舞台がハワイで、プレイボーイのモテ男と、交通事故の後遺症による"短期記憶喪失障害(前向性健忘)"の女の子のラブストーリーである。彼女は交通事故以後の記憶が全て一晩でリセットされてしまう。彼氏は毎日、愛を告白しつづけ、毎日恋に落ちる。彼にとってのキスは、彼女にとってはいつでも"ファースト・キス"である。
健忘をテーマにした映画は、いわゆる"認知症"の闘病モノがあるが、ミステリーの伏線として使われることも多い。一方でラブストーリーでは本作のアレンジと思われる作品がいくつかあり、まあパクリではないが、近作では川口春奈と山崎賢人の「一週間フレンズ。」(2017)が思い浮かぶ。1日を1週間に広げた感じ(笑)。
オリジナル映画からの大きな裏切りはなく、丁寧になぞっている。

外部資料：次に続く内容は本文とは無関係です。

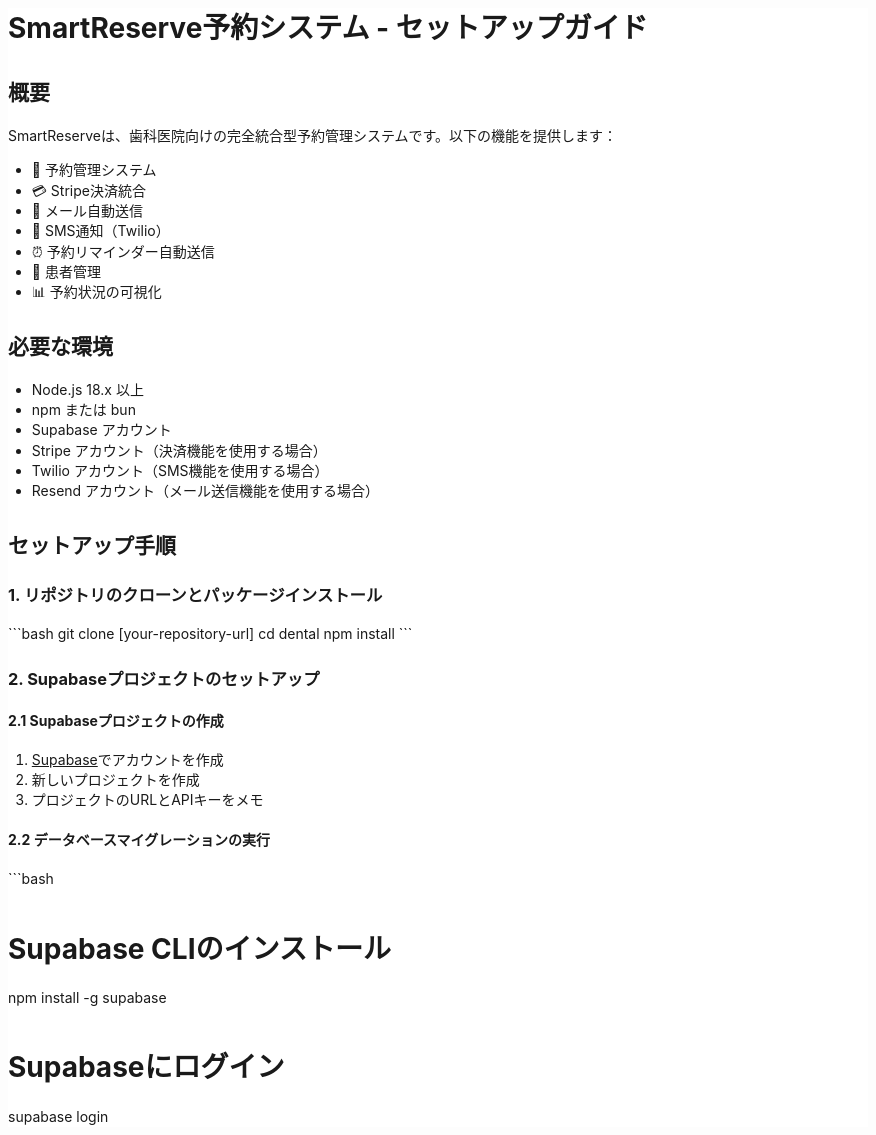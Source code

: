 # SmartReserve予約システム - セットアップガイド

## 概要

SmartReserveは、歯科医院向けの完全統合型予約管理システムです。以下の機能を提供します：

- 📅 予約管理システム
- 💳 Stripe決済統合
- 📧 メール自動送信
- 📱 SMS通知（Twilio）
- ⏰ 予約リマインダー自動送信
- 👥 患者管理
- 📊 予約状況の可視化

## 必要な環境

- Node.js 18.x 以上
- npm または bun
- Supabase アカウント
- Stripe アカウント（決済機能を使用する場合）
- Twilio アカウント（SMS機能を使用する場合）
- Resend アカウント（メール送信機能を使用する場合）

## セットアップ手順

### 1. リポジトリのクローンとパッケージインストール

\`\`\`bash
git clone [your-repository-url]
cd dental
npm install
\`\`\`

### 2. Supabaseプロジェクトのセットアップ

#### 2.1 Supabaseプロジェクトの作成

1. [Supabase](https://supabase.com)でアカウントを作成
2. 新しいプロジェクトを作成
3. プロジェクトのURLとAPIキーをメモ

#### 2.2 データベースマイグレーションの実行

\`\`\`bash
# Supabase CLIのインストール
npm install -g supabase

# Supabaseにログイン
supabase login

男の子の職業が海洋獣医師から、天文研究者に変更されており、たびたび"星座"や"星空"、"天文学"のエピソードが挿入される。
福田監督といえば、「銀魂」(2017)、「斉木楠雄のΨ難」(2017)、「HK 変態仮面」(2013/2016)など数々のコミックからの実写版コメディの大ヒットで評価を上げてきた。本作もそこは福田監督らしく、スキマというスキマにボケとツッコミを詰め込んで、完全に福田カラーの作品になっている。"笑い"で緩めて、"シリアス"で感動させる。
監督や観客の妄想リクエストに完ぺきに応える女優・長澤まさみの面目躍如である。ある意味でオトコに媚びているのだが、うしろ指をさされない女優である。
TOHOシネマズ劇場の幕間ガールでおなじみの東宝シンデレラ、山崎紘菜が共演している。長澤まさみと同じ"東宝芸能"バーター出演かもしれないが、理由はなんにせよ、もっと使ってあげてほしい。(ソニーじゃなく東宝に!)